Archery GB
- Sport: Archery
- Abbreviation: AGB
- Founded: 1861
- Affiliation: WA
- Chairman: Mark Briegal
- CEO: Sarah Jones

Official website
- www.archerygb.org
- United Kingdom

= Archery GB =

UK sports governing body

Archery GB is the largest national governing body for the sport of archery in the United Kingdom. Archery GB is responsible for all levels of archery within the UK from elite to development level and supports over 40,000 members. Archery GB is the umbrella organisation for English Archery Association, Archery Northern Ireland, Scottish Archery and Welsh Archery Association. Under Archery GB are eight Regional Societies and many different county societies. It is affiliated to the World Archery Federation (WA); (formerly FITA, the Fédération Internationale de Tir à l'Arc) and is a member of the British Olympic Association. The society's motto is: "Union, Trueheart and Courtesie".

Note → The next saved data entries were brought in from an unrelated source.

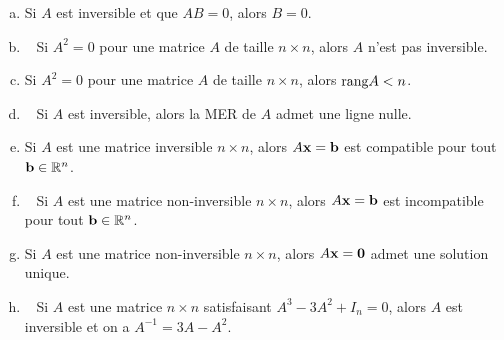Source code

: \begin{prob}
\begin{enumerate}[a)]
\medskip
\item Si $A$ est inversible et que $AB=0$, alors $B=0$.
\medskip


\item\sov~  Si $A^2=0$ pour une matrice $A$ de taille $n\times n$, alors $A$ n'est pas inversible.
\medskip

\item Si $A^2=0$ pour une matrice $A$ de taille $n\times n$, alors $\textrm{rang} A<n$.
\medskip

\item\sov~ Si $A$ est inversible, alors la MER de $A$ admet une ligne nulle.
\medskip

\item Si $ A $ est une matrice inversible $ n\times n$, alors $A\mathbf{x}=\mathbf{b}$ est compatible pour tout $\mathbf{b}\in\mathbb{R}^n$.
\medskip

\item\sov~ Si $ A $ est une matrice non-inversible $ n\times n$, alors $A\mathbf{x}=\mathbf{b}$ est incompatible pour tout $\mathbf{b} \in \mathbb{R}^n$.
\medskip

\item Si $ A $ est une matrice non-inversible $ n\times n$, alors $A\mathbf{x}=\mathbf{0}$ admet une solution unique.
\medskip

\item\sov~ Si $A$ est une matrice $ n\times n$  satisfaisant $A^{3}-3A^{2}+I_{n}=0$, alors $A$ est inversible et on a  $A^{-1}=3A-A^{2}$.
\medskip

\end{enumerate}

\end{prob}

Archery GB is the trading name of the Grand National Archery Society, a company limited by guarantee no. 1342150 Registered in England

== Role ==
Archery GB is the largest governing organisation of target archery, field archery, 3D archery, flight and clout archery in the United Kingdom; the society is in management of the Olympic and Paralympic World Class programmes funded by UK Sport.

The society is responsible for over 750 clubs and 32,000 registered members across the UK, all of whom may receive the magazine Archery UK twice a year, included in their affiliation. It also organises its own national tournaments such as the National Tour and is responsible for training coaches and judges, as well as ensuring affiliated clubs are covered by their public liability insurance policy. These costs are partly covered by affiliation fees, which all club members pay, both to county and regional associations and Archery GB itself.

== History ==
The first Grand National Archery Meeting was held on the Knavesmire at York in 1843 but the Grand National Archery Society (later Archery GB) itself was not founded until 1861, when it met at the Adelphi Hotel in Liverpool. It confined its early activities to organising the Annual National Championships, being at that time just one of many archery Societies; and it did not become the governing body for the UK until much later.

Three older and historically important societies – all of which survive today – were the Royal Toxophilites (founded in 1781), the Woodmen of Arden (founded in 1785), and the Royal Company of Archers (founded in 1676). They are independent of the GNAS, although some members may belong to both.

With archery now firmly established in the Olympics, GNAS/Archery GB has seen many international successes and British archers have won a total of 4 medals since the restoration of the sport in the 1972 Olympic Games.

== National events ==
Archery GB hold a series of National Championships, Events and also a National Tour where archers compete over a series of events around the UK and gain points to qualify for a grand finals.

EventSeries
The National Tour
The Grand National Archery Meeting
The British Target Championships
Archery GB Youth Festival
Junior National Outdoors
National County Team Championships
UK Masters
Junior Masters
50+ Masters
National Indoors
Junior Indoors
Back2Back

== Rebranding as Archery GB ==

At the Annual General Meeting held at Lilleshall on 19 April 2008, an official announcement was made confirming that "Archery GB" would become the trading name of the GNAS. An item in the Summer 2008 edition of Archery UK, the official GNAS magazine, states:

This seminal moment in the Society's history formalises a transition that is already in its infancy with the elite archers sporting new Archery GB branding. From this point on, the Archery GB brand will represent all facets of the organisation including the Olympic team, coaching programmes, events and membership. This change has come due to recognition that the Grand National Archery Society brand, whilst naturally close to many hearts, does not reflect the breadth and standing of the organisation representing British archery on a global scale. The logo is outdated and rather pale and the name conjures up images of an insular organisation with a penchant for horse-racing, which is an unfair reflection of a governing body of such stature.